**Problem to solve:** Taking the line with "sparkle, to glitter" as the first and the line with "cap, a bonnet" as the last, set down exactly every line in that range from the entries below, and no more.

**Task material:**
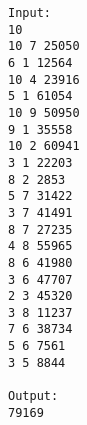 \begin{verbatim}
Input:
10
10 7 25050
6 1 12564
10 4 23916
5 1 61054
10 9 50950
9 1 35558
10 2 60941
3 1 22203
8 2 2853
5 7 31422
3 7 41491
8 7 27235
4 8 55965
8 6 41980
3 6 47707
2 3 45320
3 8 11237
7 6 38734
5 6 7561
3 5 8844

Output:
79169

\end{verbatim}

* * *

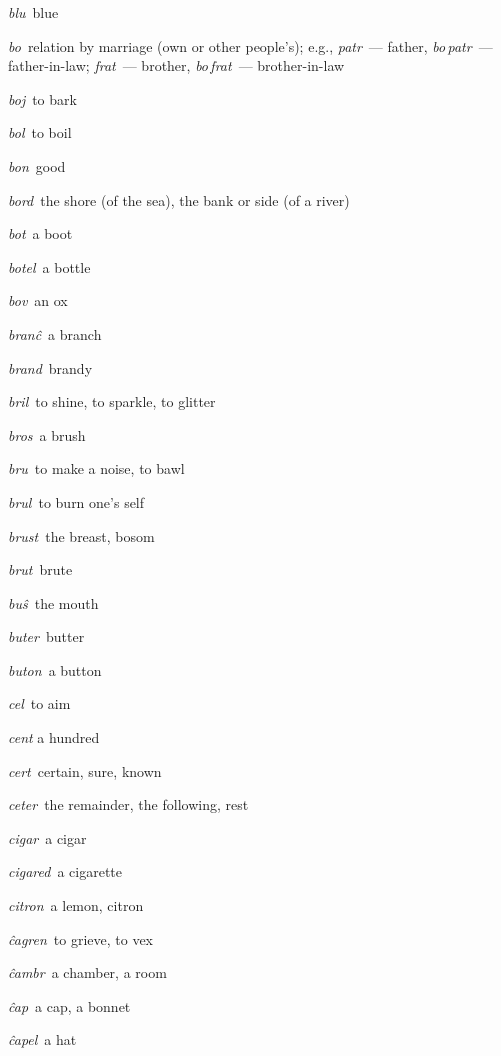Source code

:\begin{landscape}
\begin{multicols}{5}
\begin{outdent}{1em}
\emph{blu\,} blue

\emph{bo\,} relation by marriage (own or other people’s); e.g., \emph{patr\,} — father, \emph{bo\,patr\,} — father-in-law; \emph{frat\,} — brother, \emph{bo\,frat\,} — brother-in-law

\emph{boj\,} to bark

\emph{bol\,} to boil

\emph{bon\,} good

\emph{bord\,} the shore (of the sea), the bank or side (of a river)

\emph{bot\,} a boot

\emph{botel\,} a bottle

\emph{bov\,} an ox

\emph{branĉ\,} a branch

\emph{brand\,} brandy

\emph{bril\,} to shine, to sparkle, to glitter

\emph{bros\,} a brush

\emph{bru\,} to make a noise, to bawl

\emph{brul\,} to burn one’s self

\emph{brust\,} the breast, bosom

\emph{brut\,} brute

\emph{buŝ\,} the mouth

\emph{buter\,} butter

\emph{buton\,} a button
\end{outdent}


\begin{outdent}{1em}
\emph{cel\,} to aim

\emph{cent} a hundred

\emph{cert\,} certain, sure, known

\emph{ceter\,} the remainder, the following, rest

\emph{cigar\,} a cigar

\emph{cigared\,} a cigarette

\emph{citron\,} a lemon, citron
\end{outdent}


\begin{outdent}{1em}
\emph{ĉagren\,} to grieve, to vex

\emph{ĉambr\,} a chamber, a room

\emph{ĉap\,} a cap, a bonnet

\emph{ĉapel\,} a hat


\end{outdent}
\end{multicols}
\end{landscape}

**Solution to this task:**
\emph{bril\,} to shine, to sparkle, to glitter

\emph{bros\,} a brush

\emph{bru\,} to make a noise, to bawl

\emph{brul\,} to burn one’s self

\emph{brust\,} the breast, bosom

\emph{brut\,} brute

\emph{buŝ\,} the mouth

\emph{buter\,} butter

\emph{buton\,} a button
\end{outdent}


\begin{outdent}{1em}
\emph{cel\,} to aim

\emph{cent} a hundred

\emph{cert\,} certain, sure, known

\emph{ceter\,} the remainder, the following, rest

\emph{cigar\,} a cigar

\emph{cigared\,} a cigarette

\emph{citron\,} a lemon, citron
\end{outdent}


\begin{outdent}{1em}
\emph{ĉagren\,} to grieve, to vex

\emph{ĉambr\,} a chamber, a room

\emph{ĉap\,} a cap, a bonnet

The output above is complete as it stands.